Dear Barbara, dear Christian, dear DNAsequ'ers
the 1000bp protocol for 377 was developed by the German PE support
stuff and tested in a number of German labs. For us, it worked quite
nicely since quite some time, so I mentioned it in an Email to the
group assuming that PE has already distributed it. After a number of
replys asking for the protocol, I tryed to find the PE web page which
has the protocol we got, but I failed to find that page.

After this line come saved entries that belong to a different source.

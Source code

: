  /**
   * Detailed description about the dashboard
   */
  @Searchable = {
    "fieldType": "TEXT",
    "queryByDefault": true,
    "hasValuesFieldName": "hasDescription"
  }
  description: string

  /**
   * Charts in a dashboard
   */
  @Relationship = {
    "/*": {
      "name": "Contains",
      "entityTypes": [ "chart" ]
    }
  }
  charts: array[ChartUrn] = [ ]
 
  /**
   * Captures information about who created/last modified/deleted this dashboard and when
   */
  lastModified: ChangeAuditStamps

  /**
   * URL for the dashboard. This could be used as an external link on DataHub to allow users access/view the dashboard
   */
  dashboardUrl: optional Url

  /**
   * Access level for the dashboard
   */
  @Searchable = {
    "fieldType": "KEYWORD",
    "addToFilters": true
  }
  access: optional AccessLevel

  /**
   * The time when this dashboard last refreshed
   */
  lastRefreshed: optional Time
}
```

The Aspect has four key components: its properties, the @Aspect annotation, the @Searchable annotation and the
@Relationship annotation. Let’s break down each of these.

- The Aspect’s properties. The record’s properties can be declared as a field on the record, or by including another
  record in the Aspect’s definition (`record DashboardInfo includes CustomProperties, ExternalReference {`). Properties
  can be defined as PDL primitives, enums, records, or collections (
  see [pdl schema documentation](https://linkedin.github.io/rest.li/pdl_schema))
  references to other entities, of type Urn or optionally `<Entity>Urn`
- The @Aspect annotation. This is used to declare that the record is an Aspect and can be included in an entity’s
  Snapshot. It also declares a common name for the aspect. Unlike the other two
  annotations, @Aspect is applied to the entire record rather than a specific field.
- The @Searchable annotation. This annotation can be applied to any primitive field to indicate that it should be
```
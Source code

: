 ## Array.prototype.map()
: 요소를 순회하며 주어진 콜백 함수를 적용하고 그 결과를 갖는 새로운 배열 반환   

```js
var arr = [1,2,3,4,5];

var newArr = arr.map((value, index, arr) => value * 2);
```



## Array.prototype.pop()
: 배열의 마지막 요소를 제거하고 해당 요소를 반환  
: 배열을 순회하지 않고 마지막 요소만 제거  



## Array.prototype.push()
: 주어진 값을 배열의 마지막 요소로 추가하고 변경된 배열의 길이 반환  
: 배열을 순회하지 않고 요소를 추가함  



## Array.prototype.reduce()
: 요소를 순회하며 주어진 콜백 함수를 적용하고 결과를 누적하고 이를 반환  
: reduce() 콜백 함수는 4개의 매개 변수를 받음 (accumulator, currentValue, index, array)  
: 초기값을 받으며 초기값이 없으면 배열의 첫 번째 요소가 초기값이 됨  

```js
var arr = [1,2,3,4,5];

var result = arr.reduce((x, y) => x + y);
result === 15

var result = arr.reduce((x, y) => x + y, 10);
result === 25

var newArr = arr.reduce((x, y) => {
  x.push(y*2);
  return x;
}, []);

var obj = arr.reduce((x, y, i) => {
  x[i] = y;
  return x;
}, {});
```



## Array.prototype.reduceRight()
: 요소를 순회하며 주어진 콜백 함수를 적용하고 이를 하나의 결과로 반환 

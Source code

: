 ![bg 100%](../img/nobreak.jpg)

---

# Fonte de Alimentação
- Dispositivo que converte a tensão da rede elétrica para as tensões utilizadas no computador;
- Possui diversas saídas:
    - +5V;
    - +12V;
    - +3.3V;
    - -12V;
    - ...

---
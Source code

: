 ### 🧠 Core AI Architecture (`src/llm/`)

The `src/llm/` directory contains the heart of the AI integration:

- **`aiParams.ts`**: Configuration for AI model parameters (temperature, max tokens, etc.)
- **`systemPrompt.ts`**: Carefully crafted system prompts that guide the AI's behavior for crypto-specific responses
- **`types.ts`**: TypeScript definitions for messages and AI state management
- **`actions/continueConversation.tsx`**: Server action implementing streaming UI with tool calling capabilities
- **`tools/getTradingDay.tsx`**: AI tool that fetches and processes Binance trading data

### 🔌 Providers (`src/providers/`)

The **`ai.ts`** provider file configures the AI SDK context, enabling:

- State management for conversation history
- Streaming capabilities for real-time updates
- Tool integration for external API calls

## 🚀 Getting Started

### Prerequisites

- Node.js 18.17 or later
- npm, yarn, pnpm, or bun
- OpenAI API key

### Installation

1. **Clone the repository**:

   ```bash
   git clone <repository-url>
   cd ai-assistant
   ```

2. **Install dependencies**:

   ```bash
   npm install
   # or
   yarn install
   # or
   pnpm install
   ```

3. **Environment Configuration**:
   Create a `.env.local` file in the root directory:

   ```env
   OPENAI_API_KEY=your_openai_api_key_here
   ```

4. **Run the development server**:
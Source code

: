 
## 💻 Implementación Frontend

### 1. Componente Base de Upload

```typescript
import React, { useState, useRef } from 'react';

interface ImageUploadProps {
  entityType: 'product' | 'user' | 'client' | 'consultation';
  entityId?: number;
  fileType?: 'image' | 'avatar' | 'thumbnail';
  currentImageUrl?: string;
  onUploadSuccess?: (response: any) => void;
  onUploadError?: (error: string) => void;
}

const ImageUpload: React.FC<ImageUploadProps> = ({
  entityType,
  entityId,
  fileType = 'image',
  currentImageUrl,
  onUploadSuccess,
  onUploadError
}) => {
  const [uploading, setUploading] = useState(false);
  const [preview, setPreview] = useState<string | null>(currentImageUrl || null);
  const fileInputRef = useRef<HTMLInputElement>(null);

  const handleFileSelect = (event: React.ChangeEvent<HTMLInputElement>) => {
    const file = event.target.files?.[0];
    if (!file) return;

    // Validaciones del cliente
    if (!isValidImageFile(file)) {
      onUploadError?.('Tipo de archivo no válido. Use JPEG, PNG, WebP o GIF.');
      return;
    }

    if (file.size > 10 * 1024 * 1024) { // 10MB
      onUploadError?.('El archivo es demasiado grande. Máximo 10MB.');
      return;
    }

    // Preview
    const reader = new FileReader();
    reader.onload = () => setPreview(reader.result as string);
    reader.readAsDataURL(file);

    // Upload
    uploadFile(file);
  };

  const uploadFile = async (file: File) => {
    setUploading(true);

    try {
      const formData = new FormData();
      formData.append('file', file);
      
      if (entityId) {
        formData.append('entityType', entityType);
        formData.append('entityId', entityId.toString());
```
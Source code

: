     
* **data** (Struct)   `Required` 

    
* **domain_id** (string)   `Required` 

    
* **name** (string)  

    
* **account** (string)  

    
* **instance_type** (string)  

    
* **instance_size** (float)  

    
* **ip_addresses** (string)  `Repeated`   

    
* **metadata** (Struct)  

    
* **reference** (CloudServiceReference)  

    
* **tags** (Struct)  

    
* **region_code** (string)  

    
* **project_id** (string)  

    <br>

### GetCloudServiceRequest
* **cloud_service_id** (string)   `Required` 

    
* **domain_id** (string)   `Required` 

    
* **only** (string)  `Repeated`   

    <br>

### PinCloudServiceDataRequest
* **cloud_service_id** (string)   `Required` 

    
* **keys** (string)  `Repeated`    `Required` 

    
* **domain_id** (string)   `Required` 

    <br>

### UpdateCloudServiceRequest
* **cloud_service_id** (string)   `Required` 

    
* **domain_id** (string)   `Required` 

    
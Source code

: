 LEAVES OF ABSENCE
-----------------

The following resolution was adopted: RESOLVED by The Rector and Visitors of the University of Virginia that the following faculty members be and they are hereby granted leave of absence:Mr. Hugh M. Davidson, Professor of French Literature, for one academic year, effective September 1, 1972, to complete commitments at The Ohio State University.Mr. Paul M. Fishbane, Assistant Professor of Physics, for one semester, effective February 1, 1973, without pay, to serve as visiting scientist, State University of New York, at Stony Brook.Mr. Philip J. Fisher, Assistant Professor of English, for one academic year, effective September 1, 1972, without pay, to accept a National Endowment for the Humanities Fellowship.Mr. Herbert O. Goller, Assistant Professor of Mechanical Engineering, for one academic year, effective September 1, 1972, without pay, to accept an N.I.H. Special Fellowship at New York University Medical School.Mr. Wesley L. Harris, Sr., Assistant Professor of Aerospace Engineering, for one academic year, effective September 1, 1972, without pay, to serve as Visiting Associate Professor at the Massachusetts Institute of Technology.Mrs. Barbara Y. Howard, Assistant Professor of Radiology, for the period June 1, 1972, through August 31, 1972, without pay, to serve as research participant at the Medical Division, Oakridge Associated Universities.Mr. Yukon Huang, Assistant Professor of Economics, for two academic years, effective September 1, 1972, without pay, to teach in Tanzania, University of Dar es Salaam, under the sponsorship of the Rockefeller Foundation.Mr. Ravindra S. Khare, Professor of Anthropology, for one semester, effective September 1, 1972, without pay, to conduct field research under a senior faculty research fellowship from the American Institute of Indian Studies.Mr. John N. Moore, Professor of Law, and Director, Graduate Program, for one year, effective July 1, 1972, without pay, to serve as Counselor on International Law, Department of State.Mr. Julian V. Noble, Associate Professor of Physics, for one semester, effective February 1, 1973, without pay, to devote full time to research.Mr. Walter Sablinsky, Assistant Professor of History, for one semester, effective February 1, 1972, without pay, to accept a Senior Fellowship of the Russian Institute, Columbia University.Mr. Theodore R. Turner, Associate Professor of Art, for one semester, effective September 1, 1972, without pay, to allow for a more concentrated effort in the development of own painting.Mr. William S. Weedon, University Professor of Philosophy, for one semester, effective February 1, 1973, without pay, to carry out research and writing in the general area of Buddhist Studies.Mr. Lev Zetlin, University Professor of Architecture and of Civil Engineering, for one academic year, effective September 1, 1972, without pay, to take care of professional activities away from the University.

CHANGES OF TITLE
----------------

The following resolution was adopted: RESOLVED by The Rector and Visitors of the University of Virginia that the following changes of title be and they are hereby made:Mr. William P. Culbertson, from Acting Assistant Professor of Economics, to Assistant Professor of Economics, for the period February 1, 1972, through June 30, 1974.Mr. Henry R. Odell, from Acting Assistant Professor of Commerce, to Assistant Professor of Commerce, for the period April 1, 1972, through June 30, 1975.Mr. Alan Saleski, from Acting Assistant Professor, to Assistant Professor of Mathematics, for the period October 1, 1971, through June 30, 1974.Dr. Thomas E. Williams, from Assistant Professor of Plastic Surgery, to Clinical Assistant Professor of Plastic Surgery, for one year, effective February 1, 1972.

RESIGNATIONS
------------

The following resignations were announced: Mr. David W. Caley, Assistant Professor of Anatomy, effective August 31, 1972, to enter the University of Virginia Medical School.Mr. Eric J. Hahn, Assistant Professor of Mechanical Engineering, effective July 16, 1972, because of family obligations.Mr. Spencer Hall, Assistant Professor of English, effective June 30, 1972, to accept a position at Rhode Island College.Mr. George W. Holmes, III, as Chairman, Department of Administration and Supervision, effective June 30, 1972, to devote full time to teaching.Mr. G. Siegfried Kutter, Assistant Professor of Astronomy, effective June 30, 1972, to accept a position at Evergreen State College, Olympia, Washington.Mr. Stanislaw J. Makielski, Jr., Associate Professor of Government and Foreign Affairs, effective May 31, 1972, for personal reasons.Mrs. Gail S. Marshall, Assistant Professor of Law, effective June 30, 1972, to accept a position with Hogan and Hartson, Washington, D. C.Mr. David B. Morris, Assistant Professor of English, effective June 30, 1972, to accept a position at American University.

After that, I leaned that PE Foster City is still testing the
protocol. They are planning to prepare a User Bulletin which includes
an official "1000bp protocol" (beginning of 2000). To get the
protocol now, you should contact your local PE support people. They
should be able to give you the details. The reason for this way of
action is that the support people want to get things set up in the
best way. Implementation of the protocol is not too difficult, but
also in our case some tips and tricks from the support were helpful
to get it going.
The trick to increase data collection time is simply to restart the
gel run at the time the first signals are detected from the 48-wtr
gel. This way, you discard all the "black" data collected during the
time the smallest fragments need to reach the detection area.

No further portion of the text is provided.